▶ _WHAT THIS TASK INVOLVES_
Set down the data that follows, exactly and completely.

Records from a dataset:
....

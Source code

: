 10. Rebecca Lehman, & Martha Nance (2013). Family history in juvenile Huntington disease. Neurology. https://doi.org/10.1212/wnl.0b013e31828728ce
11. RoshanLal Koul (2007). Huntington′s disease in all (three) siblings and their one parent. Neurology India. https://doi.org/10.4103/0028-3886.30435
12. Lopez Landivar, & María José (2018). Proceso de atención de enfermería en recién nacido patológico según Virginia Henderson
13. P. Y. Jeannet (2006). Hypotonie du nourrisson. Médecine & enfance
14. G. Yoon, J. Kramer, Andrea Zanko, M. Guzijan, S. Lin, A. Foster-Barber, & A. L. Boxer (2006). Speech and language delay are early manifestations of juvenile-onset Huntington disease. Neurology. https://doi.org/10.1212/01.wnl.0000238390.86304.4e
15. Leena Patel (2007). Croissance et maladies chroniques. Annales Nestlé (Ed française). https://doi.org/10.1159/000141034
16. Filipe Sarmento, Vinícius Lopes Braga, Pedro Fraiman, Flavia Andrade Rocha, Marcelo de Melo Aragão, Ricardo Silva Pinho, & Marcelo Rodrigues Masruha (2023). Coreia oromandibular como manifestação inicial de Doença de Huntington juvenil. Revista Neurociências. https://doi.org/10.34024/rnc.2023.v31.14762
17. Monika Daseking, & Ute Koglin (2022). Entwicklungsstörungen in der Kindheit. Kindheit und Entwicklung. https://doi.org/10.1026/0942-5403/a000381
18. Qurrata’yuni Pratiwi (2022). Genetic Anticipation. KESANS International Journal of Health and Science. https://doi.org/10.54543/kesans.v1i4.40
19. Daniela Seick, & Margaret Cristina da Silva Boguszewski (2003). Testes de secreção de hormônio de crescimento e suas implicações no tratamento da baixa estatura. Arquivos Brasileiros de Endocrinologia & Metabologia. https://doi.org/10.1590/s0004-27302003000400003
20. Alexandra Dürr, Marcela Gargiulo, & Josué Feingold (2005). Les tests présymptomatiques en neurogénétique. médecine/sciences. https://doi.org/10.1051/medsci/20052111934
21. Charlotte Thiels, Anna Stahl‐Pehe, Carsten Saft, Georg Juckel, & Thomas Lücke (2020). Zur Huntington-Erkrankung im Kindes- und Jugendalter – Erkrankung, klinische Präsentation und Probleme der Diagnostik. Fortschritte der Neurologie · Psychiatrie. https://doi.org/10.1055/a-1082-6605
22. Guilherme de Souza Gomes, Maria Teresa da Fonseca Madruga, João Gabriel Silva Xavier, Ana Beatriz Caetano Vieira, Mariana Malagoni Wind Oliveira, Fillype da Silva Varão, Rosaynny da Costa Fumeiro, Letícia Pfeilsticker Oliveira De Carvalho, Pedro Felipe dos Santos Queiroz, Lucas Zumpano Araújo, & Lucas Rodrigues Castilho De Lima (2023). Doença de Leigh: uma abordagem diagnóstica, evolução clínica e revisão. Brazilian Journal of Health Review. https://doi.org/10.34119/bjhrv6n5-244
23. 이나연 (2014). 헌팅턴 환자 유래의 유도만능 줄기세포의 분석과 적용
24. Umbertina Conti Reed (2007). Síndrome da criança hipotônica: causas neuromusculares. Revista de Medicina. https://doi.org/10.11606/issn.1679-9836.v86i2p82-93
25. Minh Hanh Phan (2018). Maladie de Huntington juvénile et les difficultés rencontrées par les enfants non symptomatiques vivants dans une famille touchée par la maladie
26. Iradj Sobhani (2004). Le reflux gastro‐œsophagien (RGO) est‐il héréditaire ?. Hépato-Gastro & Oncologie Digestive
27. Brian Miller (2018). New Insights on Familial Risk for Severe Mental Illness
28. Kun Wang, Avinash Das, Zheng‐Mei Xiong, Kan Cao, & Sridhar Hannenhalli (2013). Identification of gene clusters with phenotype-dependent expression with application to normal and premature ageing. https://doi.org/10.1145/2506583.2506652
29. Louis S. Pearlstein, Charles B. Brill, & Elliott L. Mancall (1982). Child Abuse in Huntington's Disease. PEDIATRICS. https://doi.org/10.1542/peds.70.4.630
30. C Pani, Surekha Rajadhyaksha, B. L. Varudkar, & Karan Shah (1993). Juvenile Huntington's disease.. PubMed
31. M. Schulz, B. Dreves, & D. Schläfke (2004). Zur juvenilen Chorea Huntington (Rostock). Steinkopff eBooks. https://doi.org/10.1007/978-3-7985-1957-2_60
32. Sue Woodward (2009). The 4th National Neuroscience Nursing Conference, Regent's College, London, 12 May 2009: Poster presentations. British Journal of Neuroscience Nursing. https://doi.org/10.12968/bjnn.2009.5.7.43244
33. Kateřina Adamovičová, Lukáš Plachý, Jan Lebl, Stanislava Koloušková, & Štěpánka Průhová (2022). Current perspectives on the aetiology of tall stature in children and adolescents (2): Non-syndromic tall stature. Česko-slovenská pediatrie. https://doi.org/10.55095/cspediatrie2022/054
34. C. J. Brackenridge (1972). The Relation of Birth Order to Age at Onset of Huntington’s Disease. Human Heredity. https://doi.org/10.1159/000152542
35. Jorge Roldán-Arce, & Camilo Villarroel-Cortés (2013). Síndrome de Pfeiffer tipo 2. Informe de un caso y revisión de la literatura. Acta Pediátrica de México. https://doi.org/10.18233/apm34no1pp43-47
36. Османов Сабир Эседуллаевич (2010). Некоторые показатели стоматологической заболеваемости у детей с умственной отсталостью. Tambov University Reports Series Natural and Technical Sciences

....

▶ _TASK SOLUTION_
Source code

: 10. Rebecca Lehman, & Martha Nance (2013). Family history in juvenile Huntington disease. Neurology. https://doi.org/10.1212/wnl.0b013e31828728ce
11. RoshanLal Koul (2007). Huntington′s disease in all (three) siblings and their one parent. Neurology India. https://doi.org/10.4103/0028-3886.30435
12. Lopez Landivar, & María José (2018). Proceso de atención de enfermería en recién nacido patológico según Virginia Henderson
13. P. Y. Jeannet (2006). Hypotonie du nourrisson. Médecine & enfance
14. G. Yoon, J. Kramer, Andrea Zanko, M. Guzijan, S. Lin, A. Foster-Barber, & A. L. Boxer (2006). Speech and language delay are early manifestations of juvenile-onset Huntington disease. Neurology. https://doi.org/10.1212/01.wnl.0000238390.86304.4e
15. Leena Patel (2007). Croissance et maladies chroniques. Annales Nestlé (Ed française). https://doi.org/10.1159/000141034
16. Filipe Sarmento, Vinícius Lopes Braga, Pedro Fraiman, Flavia Andrade Rocha, Marcelo de Melo Aragão, Ricardo Silva Pinho, & Marcelo Rodrigues Masruha (2023). Coreia oromandibular como manifestação inicial de Doença de Huntington juvenil. Revista Neurociências. https://doi.org/10.34024/rnc.2023.v31.14762
17. Monika Daseking, & Ute Koglin (2022). Entwicklungsstörungen in der Kindheit. Kindheit und Entwicklung. https://doi.org/10.1026/0942-5403/a000381
18. Qurrata’yuni Pratiwi (2022). Genetic Anticipation. KESANS International Journal of Health and Science. https://doi.org/10.54543/kesans.v1i4.40
19. Daniela Seick, & Margaret Cristina da Silva Boguszewski (2003). Testes de secreção de hormônio de crescimento e suas implicações no tratamento da baixa estatura. Arquivos Brasileiros de Endocrinologia & Metabologia. https://doi.org/10.1590/s0004-27302003000400003
20. Alexandra Dürr, Marcela Gargiulo, & Josué Feingold (2005). Les tests présymptomatiques en neurogénétique. médecine/sciences. https://doi.org/10.1051/medsci/20052111934
21. Charlotte Thiels, Anna Stahl‐Pehe, Carsten Saft, Georg Juckel, & Thomas Lücke (2020). Zur Huntington-Erkrankung im Kindes- und Jugendalter – Erkrankung, klinische Präsentation und Probleme der Diagnostik. Fortschritte der Neurologie · Psychiatrie. https://doi.org/10.1055/a-1082-6605
22. Guilherme de Souza Gomes, Maria Teresa da Fonseca Madruga, João Gabriel Silva Xavier, Ana Beatriz Caetano Vieira, Mariana Malagoni Wind Oliveira, Fillype da Silva Varão, Rosaynny da Costa Fumeiro, Letícia Pfeilsticker Oliveira De Carvalho, Pedro Felipe dos Santos Queiroz, Lucas Zumpano Araújo, & Lucas Rodrigues Castilho De Lima (2023). Doença de Leigh: uma abordagem diagnóstica, evolução clínica e revisão. Brazilian Journal of Health Review. https://doi.org/10.34119/bjhrv6n5-244
23. 이나연 (2014). 헌팅턴 환자 유래의 유도만능 줄기세포의 분석과 적용
24. Umbertina Conti Reed (2007). Síndrome da criança hipotônica: causas neuromusculares. Revista de Medicina. https://doi.org/10.11606/issn.1679-9836.v86i2p82-93
25. Minh Hanh Phan (2018). Maladie de Huntington juvénile et les difficultés rencontrées par les enfants non symptomatiques vivants dans une famille touchée par la maladie
26. Iradj Sobhani (2004). Le reflux gastro‐œsophagien (RGO) est‐il héréditaire ?. Hépato-Gastro & Oncologie Digestive
27. Brian Miller (2018). New Insights on Familial Risk for Severe Mental Illness
28. Kun Wang, Avinash Das, Zheng‐Mei Xiong, Kan Cao, & Sridhar Hannenhalli (2013). Identification of gene clusters with phenotype-dependent expression with application to normal and premature ageing. https://doi.org/10.1145/2506583.2506652
29. Louis S. Pearlstein, Charles B. Brill, & Elliott L. Mancall (1982). Child Abuse in Huntington's Disease. PEDIATRICS. https://doi.org/10.1542/peds.70.4.630
30. C Pani, Surekha Rajadhyaksha, B. L. Varudkar, & Karan Shah (1993). Juvenile Huntington's disease.. PubMed
31. M. Schulz, B. Dreves, & D. Schläfke (2004). Zur juvenilen Chorea Huntington (Rostock). Steinkopff eBooks. https://doi.org/10.1007/978-3-7985-1957-2_60
32. Sue Woodward (2009). The 4th National Neuroscience Nursing Conference, Regent's College, London, 12 May 2009: Poster presentations. British Journal of Neuroscience Nursing. https://doi.org/10.12968/bjnn.2009.5.7.43244
33. Kateřina Adamovičová, Lukáš Plachý, Jan Lebl, Stanislava Koloušková, & Štěpánka Průhová (2022). Current perspectives on the aetiology of tall stature in children and adolescents (2): Non-syndromic tall stature. Česko-slovenská pediatrie. https://doi.org/10.55095/cspediatrie2022/054
34. C. J. Brackenridge (1972). The Relation of Birth Order to Age at Onset of Huntington’s Disease. Human Heredity. https://doi.org/10.1159/000152542
35. Jorge Roldán-Arce, & Camilo Villarroel-Cortés (2013). Síndrome de Pfeiffer tipo 2. Informe de un caso y revisión de la literatura. Acta Pediátrica de México. https://doi.org/10.18233/apm34no1pp43-47
36. Османов Сабир Эседуллаевич (2010). Некоторые показатели стоматологической заболеваемости у детей с умственной отсталостью. Tambov University Reports Series Natural and Technical Sciences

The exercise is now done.